Juvenile justice: Return to failed programs?

OpEd by KIRSTEN WILSON

Crime is a common political battleground – and nowhere more so than the Northern Territory.

Four years ago, Labor swept into power promising to reform the child protection and juvenile justice systems. It came off the back of shocking revelations of human rights abuses against children and young people in detention, and shamefully high rates of Aboriginal youth incarceration.

The NT’s justice system wasn’t just ineffective, it was harmfully trapping young people in a life of reoffending and trauma, and served absolutely no one.

The reforms to improve our youth justice system are underway, but they are also long term and change takes time to see.

This can be a dangerous thing around election time.

It can take a moment to cut a program, such as in 2012 when the Country Liberal Party cut after hours youth services in Alice Springs and Palmerston, but the effects are lasting.  And sadly, restoring them does not instantly rewind the clock.

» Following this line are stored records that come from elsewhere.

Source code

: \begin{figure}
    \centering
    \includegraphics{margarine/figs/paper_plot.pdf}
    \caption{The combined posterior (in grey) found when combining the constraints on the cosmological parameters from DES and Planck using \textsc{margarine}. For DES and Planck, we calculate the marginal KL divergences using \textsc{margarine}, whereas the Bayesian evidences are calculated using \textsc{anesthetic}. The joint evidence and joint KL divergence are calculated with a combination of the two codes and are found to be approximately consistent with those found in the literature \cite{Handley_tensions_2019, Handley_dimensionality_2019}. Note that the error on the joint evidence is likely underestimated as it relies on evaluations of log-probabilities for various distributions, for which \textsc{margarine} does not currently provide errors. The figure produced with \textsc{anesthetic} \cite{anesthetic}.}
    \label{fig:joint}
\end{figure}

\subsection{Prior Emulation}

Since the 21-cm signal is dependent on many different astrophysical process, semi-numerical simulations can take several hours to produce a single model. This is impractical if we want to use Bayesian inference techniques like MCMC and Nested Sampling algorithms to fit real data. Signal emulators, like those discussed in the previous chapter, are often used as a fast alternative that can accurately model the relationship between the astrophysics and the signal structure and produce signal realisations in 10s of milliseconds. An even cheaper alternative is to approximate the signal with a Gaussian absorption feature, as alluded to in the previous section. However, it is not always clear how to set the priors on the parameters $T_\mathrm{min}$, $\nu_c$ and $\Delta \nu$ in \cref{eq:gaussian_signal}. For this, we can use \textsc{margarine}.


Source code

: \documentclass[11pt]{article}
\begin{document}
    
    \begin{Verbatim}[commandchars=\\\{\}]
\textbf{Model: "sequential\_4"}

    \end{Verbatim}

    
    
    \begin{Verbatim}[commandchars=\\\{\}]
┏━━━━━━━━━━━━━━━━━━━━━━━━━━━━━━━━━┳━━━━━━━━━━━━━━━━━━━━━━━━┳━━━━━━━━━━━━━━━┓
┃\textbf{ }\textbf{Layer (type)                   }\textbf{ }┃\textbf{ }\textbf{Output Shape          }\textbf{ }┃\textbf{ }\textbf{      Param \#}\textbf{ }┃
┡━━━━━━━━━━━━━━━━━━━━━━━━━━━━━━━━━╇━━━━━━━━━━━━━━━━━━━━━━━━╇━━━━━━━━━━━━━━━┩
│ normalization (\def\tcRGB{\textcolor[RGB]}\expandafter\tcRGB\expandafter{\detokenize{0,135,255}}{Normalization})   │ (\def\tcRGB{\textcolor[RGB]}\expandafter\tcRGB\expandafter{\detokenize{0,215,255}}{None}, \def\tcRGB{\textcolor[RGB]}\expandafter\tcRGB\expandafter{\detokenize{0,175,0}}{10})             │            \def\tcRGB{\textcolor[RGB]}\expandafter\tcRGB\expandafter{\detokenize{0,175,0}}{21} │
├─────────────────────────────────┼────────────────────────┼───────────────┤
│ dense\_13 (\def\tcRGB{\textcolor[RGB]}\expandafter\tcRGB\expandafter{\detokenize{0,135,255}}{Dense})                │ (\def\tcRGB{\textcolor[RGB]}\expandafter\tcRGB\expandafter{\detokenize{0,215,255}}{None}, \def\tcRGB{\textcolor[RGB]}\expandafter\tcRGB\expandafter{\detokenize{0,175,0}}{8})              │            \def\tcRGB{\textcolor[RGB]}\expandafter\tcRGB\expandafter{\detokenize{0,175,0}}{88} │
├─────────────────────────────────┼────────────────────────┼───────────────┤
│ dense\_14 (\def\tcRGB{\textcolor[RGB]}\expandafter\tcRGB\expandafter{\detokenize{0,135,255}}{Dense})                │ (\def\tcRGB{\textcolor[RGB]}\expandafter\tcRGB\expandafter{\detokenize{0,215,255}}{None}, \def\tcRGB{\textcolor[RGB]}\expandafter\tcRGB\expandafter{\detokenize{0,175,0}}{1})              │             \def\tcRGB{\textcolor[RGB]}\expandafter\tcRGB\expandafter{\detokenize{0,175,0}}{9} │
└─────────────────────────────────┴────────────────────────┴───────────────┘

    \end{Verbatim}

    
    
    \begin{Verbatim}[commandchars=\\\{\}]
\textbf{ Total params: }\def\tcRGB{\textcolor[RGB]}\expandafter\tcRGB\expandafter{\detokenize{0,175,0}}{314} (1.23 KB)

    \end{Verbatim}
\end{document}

However, three years into the reforms and investment committed by the current government there are signs offending rates are decreasing and fewer young people are cycling through the system.

Just when we are starting to see positive change, it’s dismaying to see parties return once again to failed policies.

Territory Alliance remains committed to a youth curfew, despite their own research showing that curfews don’t work. Experience in Australia and overseas consistently tell us that they don’t reduce crime, and in some cases, can increase overall offending.

The CLP’s announcement this week to introduce tougher bail laws are just a rehash of their failed 2016 policy.

Tougher bail laws don’t work. The NT Royal Commission found that the introduction of tougher bail laws for young people in 2011 just increased the number of Aboriginal kids being unnecessarily locked up, many who were not even found guilty of their original charge.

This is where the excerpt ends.